Film review: Jackie – Natalie Portman portrays JFK’s widow in intimate and intelligent portrait
The assassination of the US president may be gloomy subject matter, but this film, which also stars Billy Crudup and John Hurt, avoids a history lesson in favour of in-depth character study
Jackie is funereal by nature, as it revolves around Jackie Kennedy’s plans for John F. Kennedy’s funeral. But despite the all-enveloping gloom it musters, the film is watchable until the end. This is partly because of Natalie Portman’s delicate, superlative performance as the widow, and partly because the script views a famous event from a perspective that we don’t usually see.
Viewers who can stomach morbidity will find a sharp and intelligent film, which begins after the assassination of JFK in 1963, with Jackie inviting a journalist (Billy Crudup) from Life magazine to listen to her version of the events.
We see some grainy black-and-white footage of her showing a television crew around the White House in a time before the assassination, but most of the flashbacks take place immediately after the event.
Jackie wants everyone to march eight blocks beside the coffin to the service, but the Secret Service are understandably scared stiff of another murder attempt.
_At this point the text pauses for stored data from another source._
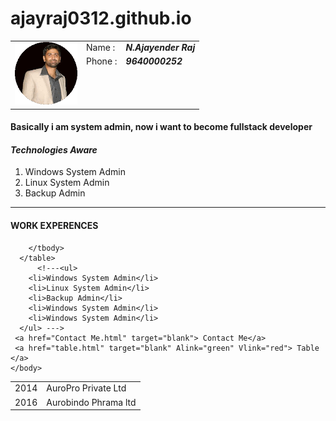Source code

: # ajayraj0312.github.io

<html lang="en">
  <head>
   <meta charset="UTF-8">
  </head>
    <body>
      <table> 
        <tbody>
          <tr>
            <tr><td rowspan="10"> <img src="ajay.gif" alt="Ajay Profile Pic" width="100" height="100"> </td> </tr>
            <tr Valign="Top"><td height="10"> Name : </td> <td><em><b> N.Ajayender Raj </b></em> </td> </tr>
            <tr Valign="Top"><td> Phone :</td> <td> <em><b>9640000252 </b></em> </td> </tr>
          </tr>
        </tbody> 
      </table>
              <h4>Basically i am system admin, now i want to become fullstack developer </h4>          
              <h4><em>Technologies Aware</em></h4>
              <ol>
                <li>Windows System Admin</li>  
                <li>Linux System Admin</li>
                <li>Backup Admin</li>
                <!---<li>Windows System Admin</li>
                <li>Windows System Admin</li> --->
              </ol>
<hr>
    <h4>WORK EXPERENCES</h4>
      <table>
        <tbody>
          <tr> <td> 2014 </td> <td> AuroPro Private Ltd </td></tr>
          <tr> <td> 2016 </td> <td> Aurobindo Phrama ltd </td></tr>
          
        </tbody>
      </table>
          <!---<ul>
        <li>Windows System Admin</li>  
        <li>Linux System Admin</li>
        <li>Backup Admin</li>
        <li>Windows System Admin</li>
        <li>Windows System Admin</li> 
      </ul> --->
     <a href="Contact Me.html" target="blank"> Contact Me</a> 
     <a href="table.html" target="blank" Alink="green" Vlink="red"> Table </a>
    </body>
 </html>
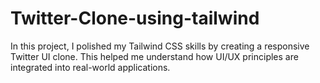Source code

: # Twitter-Clone-using-tailwind
In this project, I polished my Tailwind CSS skills by creating a responsive Twitter UI clone. This helped me understand how UI/UX principles are integrated into real-world applications.
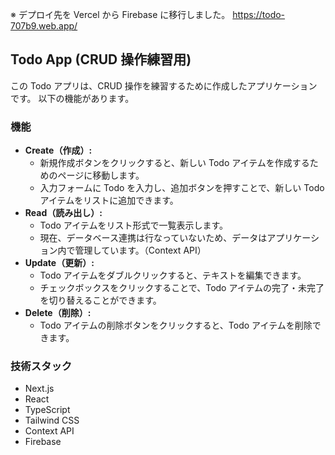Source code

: ※ デプロイ先を Vercel から Firebase に移行しました。
https://todo-707b9.web.app/

## Todo App (CRUD 操作練習用)

この Todo アプリは、CRUD 操作を練習するために作成したアプリケーションです。
以下の機能があります。

### 機能

- **Create（作成）:**
  - 新規作成ボタンをクリックすると、新しい Todo アイテムを作成するためのページに移動します。
  - 入力フォームに Todo を入力し、追加ボタンを押すことで、新しい Todo アイテムをリストに追加できます。
- **Read（読み出し）:**
  - Todo アイテムをリスト形式で一覧表示します。
  - 現在、データベース連携は行なっていないため、データはアプリケーション内で管理しています。（Context API）
- **Update（更新）:**
  - Todo アイテムをダブルクリックすると、テキストを編集できます。
  - チェックボックスをクリックすることで、Todo アイテムの完了・未完了を切り替えることができます。
- **Delete（削除）:**
  - Todo アイテムの削除ボタンをクリックすると、Todo アイテムを削除できます。

### 技術スタック

- Next.js
- React
- TypeScript
- Tailwind CSS
- Context API
- Firebase
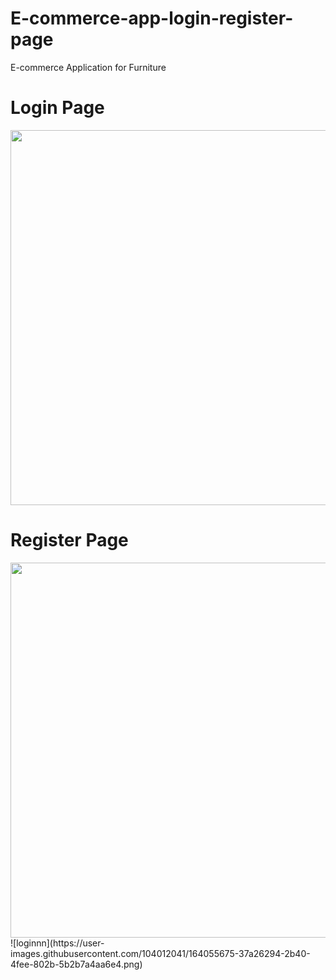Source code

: # E-commerce-app-login-register-page
E-commerce Application for Furniture  
<h1>Login Page</h1>
<img src="https://user-images.githubusercontent.com/104012041/164051824-30bec18f-d456-49c7-86d3-bb2c52646534.png" height="600">
<h1>Register Page</h1>
<img src="https://user-images.githubusercontent.com/104012041/164055675-37a26294-2b40-4fee-802b-5b2b7a4aa6e4.png)" height="600">
![loginnn](https://user-images.githubusercontent.com/104012041/164055675-37a26294-2b40-4fee-802b-5b2b7a4aa6e4.png)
Meanwhile, the new president, Lyndon Johnson (John Carroll Lynch), tries to jockey his way out of JFK’s overpowering shadow.
Politics is given a back seat, and that’s what makes Jackie interesting – it unspools as a deep character study of its subject rather than a history lesson. Director Pablo Larrain ( No ) doesn’t hold back, and even has Jackie describe the moment of the bullet’s impact to the cameras. The result is a sad and poignant view of a true American tragedy.